At least two Palestinians were killed and dozens injured in the Gaza Strip during a violent protest against the U.S. attack on terrorist-related targets in Afghanistan.
Palestinian police fought a gun battle with demonstrators from the Islamic University in Gaza who were protesting attacks by the United States and Britain on military targets and terrorist training camps in Afghanistan.
The protestors carried pictures of alleged terrorist Osama bin Laden and shouted anti-American slogans in a demonstration banned by the Palestinian Authority.
After the march some of the demonstrators fired automatic weapons at police who fired guns and tear gas in an attempt to breakup the crowd.
Palestinian officials are distancing themselves from any link between the current uprising against Israeli occupation and Mr. bin Laden.
In a videotaped speech released Sunday, Mr. bin Laden referred to the conflict, saying Americans will not feel secure before there is security in Palestine.
Palestinian Information Minister Yasser Abed Rabbo said the uprising should not be used as an excuse for extremist political or religious policies. In Mr. Abed Rabbo's words, "we do not want crimes committed in the name of Palestine."
Palestinian leaders have strongly condemned last month's terrorist attacks on New York and Washington.
Meanwhile, nervous Israelis lined up at gas mask distribution centers throughout the country to update protective equipment handed out 10 years ago when Iraq fired Scud missiles at Israel during the Gulf War.
In Jerusalem, soldiers distributed masks and serums to be used as antidotes against attacks using biological or chemical weapons.

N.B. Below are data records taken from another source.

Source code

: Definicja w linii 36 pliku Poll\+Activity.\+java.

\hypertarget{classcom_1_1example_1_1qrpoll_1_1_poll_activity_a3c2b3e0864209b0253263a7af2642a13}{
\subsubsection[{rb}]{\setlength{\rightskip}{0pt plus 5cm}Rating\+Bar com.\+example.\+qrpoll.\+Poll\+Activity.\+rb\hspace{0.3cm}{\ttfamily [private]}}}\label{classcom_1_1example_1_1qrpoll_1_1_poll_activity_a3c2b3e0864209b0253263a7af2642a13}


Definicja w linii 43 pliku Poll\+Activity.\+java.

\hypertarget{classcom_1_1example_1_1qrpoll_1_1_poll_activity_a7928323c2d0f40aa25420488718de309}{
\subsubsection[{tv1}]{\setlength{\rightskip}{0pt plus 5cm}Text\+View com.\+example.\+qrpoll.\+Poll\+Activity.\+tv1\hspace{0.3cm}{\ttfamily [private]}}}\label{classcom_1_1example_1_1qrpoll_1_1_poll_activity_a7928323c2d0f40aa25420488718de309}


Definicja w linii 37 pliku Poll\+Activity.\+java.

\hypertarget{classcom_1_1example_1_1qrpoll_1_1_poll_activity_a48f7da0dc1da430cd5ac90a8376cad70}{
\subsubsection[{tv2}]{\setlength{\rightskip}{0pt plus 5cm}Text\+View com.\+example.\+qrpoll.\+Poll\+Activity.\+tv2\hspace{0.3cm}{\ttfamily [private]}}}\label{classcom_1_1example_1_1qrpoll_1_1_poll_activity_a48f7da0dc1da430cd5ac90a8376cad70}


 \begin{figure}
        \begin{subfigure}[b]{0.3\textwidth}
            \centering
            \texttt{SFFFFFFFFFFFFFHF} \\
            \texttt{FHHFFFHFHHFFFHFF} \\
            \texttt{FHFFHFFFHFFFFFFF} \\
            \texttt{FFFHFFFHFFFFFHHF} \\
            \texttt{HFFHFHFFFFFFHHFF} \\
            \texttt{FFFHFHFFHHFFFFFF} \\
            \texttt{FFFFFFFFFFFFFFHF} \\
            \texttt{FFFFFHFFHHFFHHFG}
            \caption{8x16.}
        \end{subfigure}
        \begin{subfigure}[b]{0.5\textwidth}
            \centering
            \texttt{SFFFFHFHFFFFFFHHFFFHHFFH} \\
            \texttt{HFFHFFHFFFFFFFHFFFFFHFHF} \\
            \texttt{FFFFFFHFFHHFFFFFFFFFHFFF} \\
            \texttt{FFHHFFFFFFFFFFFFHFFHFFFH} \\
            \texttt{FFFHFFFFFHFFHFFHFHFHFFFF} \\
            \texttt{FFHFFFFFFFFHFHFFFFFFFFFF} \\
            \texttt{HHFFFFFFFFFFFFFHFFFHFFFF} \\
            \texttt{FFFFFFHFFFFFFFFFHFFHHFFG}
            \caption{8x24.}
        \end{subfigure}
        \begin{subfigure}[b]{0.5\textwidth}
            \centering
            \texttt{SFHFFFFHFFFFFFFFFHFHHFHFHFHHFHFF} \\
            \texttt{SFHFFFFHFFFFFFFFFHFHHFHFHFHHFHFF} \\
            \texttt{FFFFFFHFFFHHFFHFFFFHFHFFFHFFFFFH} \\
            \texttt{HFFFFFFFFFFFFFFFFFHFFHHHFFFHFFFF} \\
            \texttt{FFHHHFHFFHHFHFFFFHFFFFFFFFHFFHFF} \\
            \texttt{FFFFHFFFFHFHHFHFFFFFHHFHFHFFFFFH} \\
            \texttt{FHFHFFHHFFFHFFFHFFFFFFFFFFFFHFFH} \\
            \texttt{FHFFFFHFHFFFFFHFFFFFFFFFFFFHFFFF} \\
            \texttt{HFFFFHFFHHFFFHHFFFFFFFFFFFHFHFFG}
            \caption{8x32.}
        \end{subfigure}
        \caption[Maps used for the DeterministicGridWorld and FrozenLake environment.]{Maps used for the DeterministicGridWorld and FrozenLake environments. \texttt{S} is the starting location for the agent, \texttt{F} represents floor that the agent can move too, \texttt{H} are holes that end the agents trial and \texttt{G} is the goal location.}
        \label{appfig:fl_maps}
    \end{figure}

Yehuda Oliva, 54, says his wife and children urged him to come to the center. "The question is would some non-rational persons in the Middle East like Saddam Hussein make a decision that he feels himself to be now involved and the first victim would again be Israel," he said. "Having a wife and four children you have to make a decision, are you going to spend sometime and refresh your masks and this was a family decision. My wife and my kids put a lot of pressure on me this morning."
While newspapers carried large headlines saying the war against terrorism has started, Israeli leaders tried to calm fears saying the Jewish state is not an active participant.
Prime Minister Ariel Sharon's office said in a statement that Israel is ready to offer all possible assistance in the fight against terrorism, but Israel is not participating in the military offensive.